## Dataset entries
-------

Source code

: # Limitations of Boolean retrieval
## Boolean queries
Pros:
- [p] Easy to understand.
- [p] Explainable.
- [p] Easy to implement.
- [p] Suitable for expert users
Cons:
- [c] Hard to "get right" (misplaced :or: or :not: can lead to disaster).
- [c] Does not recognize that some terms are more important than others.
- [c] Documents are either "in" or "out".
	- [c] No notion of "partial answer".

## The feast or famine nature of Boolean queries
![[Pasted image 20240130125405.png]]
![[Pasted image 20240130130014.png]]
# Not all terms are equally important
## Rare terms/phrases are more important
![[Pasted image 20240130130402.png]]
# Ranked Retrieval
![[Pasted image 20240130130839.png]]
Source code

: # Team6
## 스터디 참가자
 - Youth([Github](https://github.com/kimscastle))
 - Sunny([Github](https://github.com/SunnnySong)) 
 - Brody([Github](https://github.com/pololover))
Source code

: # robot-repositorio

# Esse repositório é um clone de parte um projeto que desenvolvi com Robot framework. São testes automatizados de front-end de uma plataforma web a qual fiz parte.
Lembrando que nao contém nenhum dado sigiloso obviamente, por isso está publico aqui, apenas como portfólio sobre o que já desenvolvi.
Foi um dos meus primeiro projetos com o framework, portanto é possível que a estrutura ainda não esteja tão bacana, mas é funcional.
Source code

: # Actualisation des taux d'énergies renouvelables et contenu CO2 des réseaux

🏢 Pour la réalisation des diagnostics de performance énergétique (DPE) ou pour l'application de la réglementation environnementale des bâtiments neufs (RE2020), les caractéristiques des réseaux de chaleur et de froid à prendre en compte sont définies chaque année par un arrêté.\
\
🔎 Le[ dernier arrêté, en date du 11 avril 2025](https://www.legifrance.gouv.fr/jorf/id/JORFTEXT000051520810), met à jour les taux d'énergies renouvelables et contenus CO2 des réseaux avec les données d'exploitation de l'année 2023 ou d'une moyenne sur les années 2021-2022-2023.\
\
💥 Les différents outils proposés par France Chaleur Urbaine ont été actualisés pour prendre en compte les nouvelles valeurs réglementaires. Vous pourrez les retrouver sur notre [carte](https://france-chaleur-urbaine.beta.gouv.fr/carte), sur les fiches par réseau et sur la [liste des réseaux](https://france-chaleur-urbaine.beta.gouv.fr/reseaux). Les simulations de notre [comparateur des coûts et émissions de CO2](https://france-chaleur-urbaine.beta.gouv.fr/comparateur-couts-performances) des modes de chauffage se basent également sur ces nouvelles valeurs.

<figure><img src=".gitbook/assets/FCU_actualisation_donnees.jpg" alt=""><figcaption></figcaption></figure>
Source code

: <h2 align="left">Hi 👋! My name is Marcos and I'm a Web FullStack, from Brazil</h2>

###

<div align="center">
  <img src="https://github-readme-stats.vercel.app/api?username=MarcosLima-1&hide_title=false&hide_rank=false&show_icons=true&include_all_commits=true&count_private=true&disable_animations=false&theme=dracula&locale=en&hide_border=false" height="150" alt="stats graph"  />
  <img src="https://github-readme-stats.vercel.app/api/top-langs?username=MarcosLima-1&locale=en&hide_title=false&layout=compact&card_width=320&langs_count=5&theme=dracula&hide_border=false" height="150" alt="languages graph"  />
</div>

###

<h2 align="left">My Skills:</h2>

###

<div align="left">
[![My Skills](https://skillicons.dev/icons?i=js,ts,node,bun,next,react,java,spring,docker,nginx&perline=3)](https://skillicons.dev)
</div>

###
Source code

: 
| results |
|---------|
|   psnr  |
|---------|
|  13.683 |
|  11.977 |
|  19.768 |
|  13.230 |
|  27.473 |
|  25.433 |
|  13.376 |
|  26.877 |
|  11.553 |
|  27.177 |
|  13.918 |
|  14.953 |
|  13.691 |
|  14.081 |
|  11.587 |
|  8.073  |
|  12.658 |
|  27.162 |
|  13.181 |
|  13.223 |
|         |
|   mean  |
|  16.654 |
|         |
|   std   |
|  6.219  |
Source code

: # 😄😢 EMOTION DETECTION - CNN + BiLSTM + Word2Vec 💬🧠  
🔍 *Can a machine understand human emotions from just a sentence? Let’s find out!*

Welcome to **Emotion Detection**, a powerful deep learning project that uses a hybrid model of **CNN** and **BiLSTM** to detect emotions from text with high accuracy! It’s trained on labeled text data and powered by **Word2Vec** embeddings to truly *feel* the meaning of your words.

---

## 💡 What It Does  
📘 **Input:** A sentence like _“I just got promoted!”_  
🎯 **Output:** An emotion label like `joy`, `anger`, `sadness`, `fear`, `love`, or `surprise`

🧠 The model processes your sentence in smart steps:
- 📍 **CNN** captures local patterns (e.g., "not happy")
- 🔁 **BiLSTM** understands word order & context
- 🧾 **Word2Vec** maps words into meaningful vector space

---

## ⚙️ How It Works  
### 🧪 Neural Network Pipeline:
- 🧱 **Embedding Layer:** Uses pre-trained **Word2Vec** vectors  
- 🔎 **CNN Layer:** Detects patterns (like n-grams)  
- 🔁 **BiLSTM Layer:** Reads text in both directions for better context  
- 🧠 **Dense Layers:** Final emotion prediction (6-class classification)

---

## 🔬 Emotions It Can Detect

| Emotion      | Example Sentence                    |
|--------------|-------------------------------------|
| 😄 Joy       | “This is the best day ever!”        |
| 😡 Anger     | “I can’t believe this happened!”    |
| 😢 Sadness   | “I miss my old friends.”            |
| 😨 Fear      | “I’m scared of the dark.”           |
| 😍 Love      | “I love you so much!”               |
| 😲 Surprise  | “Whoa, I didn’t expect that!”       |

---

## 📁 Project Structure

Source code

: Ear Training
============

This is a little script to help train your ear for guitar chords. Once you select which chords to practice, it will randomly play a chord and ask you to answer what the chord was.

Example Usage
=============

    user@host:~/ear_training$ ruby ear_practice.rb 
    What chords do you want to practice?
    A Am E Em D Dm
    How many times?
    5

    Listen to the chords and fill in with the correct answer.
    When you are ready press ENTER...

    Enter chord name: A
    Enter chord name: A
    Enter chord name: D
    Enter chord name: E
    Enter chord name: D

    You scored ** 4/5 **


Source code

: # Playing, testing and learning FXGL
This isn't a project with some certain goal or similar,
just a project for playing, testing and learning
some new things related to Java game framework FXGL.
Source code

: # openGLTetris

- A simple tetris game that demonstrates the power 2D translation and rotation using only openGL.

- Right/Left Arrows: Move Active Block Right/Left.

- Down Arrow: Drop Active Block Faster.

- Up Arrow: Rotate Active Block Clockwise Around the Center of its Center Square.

-------

## Exercise prompt
So that nothing is lost, write out each record exactly as it appears above.

## The completed task
Source code

: # Limitations of Boolean retrieval
## Boolean queries
Pros:
- [p] Easy to understand.
- [p] Explainable.
- [p] Easy to implement.
- [p] Suitable for expert users
Cons:
- [c] Hard to "get right" (misplaced :or: or :not: can lead to disaster).
- [c] Does not recognize that some terms are more important than others.
- [c] Documents are either "in" or "out".
	- [c] No notion of "partial answer".

## The feast or famine nature of Boolean queries
![[Pasted image 20240130125405.png]]
![[Pasted image 20240130130014.png]]
# Not all terms are equally important
## Rare terms/phrases are more important
![[Pasted image 20240130130402.png]]
# Ranked Retrieval
![[Pasted image 20240130130839.png]]
Source code

: # Team6
## 스터디 참가자
 - Youth([Github](https://github.com/kimscastle))
 - Sunny([Github](https://github.com/SunnnySong)) 
 - Brody([Github](https://github.com/pololover))
Source code

: # robot-repositorio

# Esse repositório é um clone de parte um projeto que desenvolvi com Robot framework. São testes automatizados de front-end de uma plataforma web a qual fiz parte.
Lembrando que nao contém nenhum dado sigiloso obviamente, por isso está publico aqui, apenas como portfólio sobre o que já desenvolvi.
Foi um dos meus primeiro projetos com o framework, portanto é possível que a estrutura ainda não esteja tão bacana, mas é funcional.
Source code

: # Actualisation des taux d'énergies renouvelables et contenu CO2 des réseaux

🏢 Pour la réalisation des diagnostics de performance énergétique (DPE) ou pour l'application de la réglementation environnementale des bâtiments neufs (RE2020), les caractéristiques des réseaux de chaleur et de froid à prendre en compte sont définies chaque année par un arrêté.\
\
🔎 Le[ dernier arrêté, en date du 11 avril 2025](https://www.legifrance.gouv.fr/jorf/id/JORFTEXT000051520810), met à jour les taux d'énergies renouvelables et contenus CO2 des réseaux avec les données d'exploitation de l'année 2023 ou d'une moyenne sur les années 2021-2022-2023.\
\
💥 Les différents outils proposés par France Chaleur Urbaine ont été actualisés pour prendre en compte les nouvelles valeurs réglementaires. Vous pourrez les retrouver sur notre [carte](https://france-chaleur-urbaine.beta.gouv.fr/carte), sur les fiches par réseau et sur la [liste des réseaux](https://france-chaleur-urbaine.beta.gouv.fr/reseaux). Les simulations de notre [comparateur des coûts et émissions de CO2](https://france-chaleur-urbaine.beta.gouv.fr/comparateur-couts-performances) des modes de chauffage se basent également sur ces nouvelles valeurs.

<figure><img src=".gitbook/assets/FCU_actualisation_donnees.jpg" alt=""><figcaption></figcaption></figure>
Source code

: <h2 align="left">Hi 👋! My name is Marcos and I'm a Web FullStack, from Brazil</h2>

###

<div align="center">
  <img src="https://github-readme-stats.vercel.app/api?username=MarcosLima-1&hide_title=false&hide_rank=false&show_icons=true&include_all_commits=true&count_private=true&disable_animations=false&theme=dracula&locale=en&hide_border=false" height="150" alt="stats graph"  />
  <img src="https://github-readme-stats.vercel.app/api/top-langs?username=MarcosLima-1&locale=en&hide_title=false&layout=compact&card_width=320&langs_count=5&theme=dracula&hide_border=false" height="150" alt="languages graph"  />
</div>

###

<h2 align="left">My Skills:</h2>

###

<div align="left">
[![My Skills](https://skillicons.dev/icons?i=js,ts,node,bun,next,react,java,spring,docker,nginx&perline=3)](https://skillicons.dev)
</div>

###
Source code

: 
| results |
|---------|
|   psnr  |
|---------|
|  13.683 |
|  11.977 |
|  19.768 |
|  13.230 |
|  27.473 |
|  25.433 |
|  13.376 |
|  26.877 |
|  11.553 |
|  27.177 |
|  13.918 |
|  14.953 |
|  13.691 |
|  14.081 |
|  11.587 |
|  8.073  |
|  12.658 |
|  27.162 |
|  13.181 |
|  13.223 |
|         |
|   mean  |
|  16.654 |
|         |
|   std   |
|  6.219  |
Source code

: # 😄😢 EMOTION DETECTION - CNN + BiLSTM + Word2Vec 💬🧠  
🔍 *Can a machine understand human emotions from just a sentence? Let’s find out!*

Welcome to **Emotion Detection**, a powerful deep learning project that uses a hybrid model of **CNN** and **BiLSTM** to detect emotions from text with high accuracy! It’s trained on labeled text data and powered by **Word2Vec** embeddings to truly *feel* the meaning of your words.

---

## 💡 What It Does  
📘 **Input:** A sentence like _“I just got promoted!”_  
🎯 **Output:** An emotion label like `joy`, `anger`, `sadness`, `fear`, `love`, or `surprise`

🧠 The model processes your sentence in smart steps:
- 📍 **CNN** captures local patterns (e.g., "not happy")
- 🔁 **BiLSTM** understands word order & context
- 🧾 **Word2Vec** maps words into meaningful vector space

---

## ⚙️ How It Works  
### 🧪 Neural Network Pipeline:
- 🧱 **Embedding Layer:** Uses pre-trained **Word2Vec** vectors  
- 🔎 **CNN Layer:** Detects patterns (like n-grams)  
- 🔁 **BiLSTM Layer:** Reads text in both directions for better context  
- 🧠 **Dense Layers:** Final emotion prediction (6-class classification)

---

## 🔬 Emotions It Can Detect

| Emotion      | Example Sentence                    |
|--------------|-------------------------------------|
| 😄 Joy       | “This is the best day ever!”        |
| 😡 Anger     | “I can’t believe this happened!”    |
| 😢 Sadness   | “I miss my old friends.”            |
| 😨 Fear      | “I’m scared of the dark.”           |
| 😍 Love      | “I love you so much!”               |
| 😲 Surprise  | “Whoa, I didn’t expect that!”       |

---

## 📁 Project Structure

Source code

: Ear Training
============

This is a little script to help train your ear for guitar chords. Once you select which chords to practice, it will randomly play a chord and ask you to answer what the chord was.

Example Usage
=============

    user@host:~/ear_training$ ruby ear_practice.rb 
    What chords do you want to practice?
    A Am E Em D Dm
    How many times?
    5

    Listen to the chords and fill in with the correct answer.
    When you are ready press ENTER...

    Enter chord name: A
    Enter chord name: A
    Enter chord name: D
    Enter chord name: E
    Enter chord name: D

    You scored ** 4/5 **


Source code

: # Playing, testing and learning FXGL
This isn't a project with some certain goal or similar,
just a project for playing, testing and learning
some new things related to Java game framework FXGL.
Source code

: # openGLTetris

- A simple tetris game that demonstrates the power 2D translation and rotation using only openGL.

- Right/Left Arrows: Move Active Block Right/Left.

- Down Arrow: Drop Active Block Faster.

- Up Arrow: Rotate Active Block Clockwise Around the Center of its Center Square.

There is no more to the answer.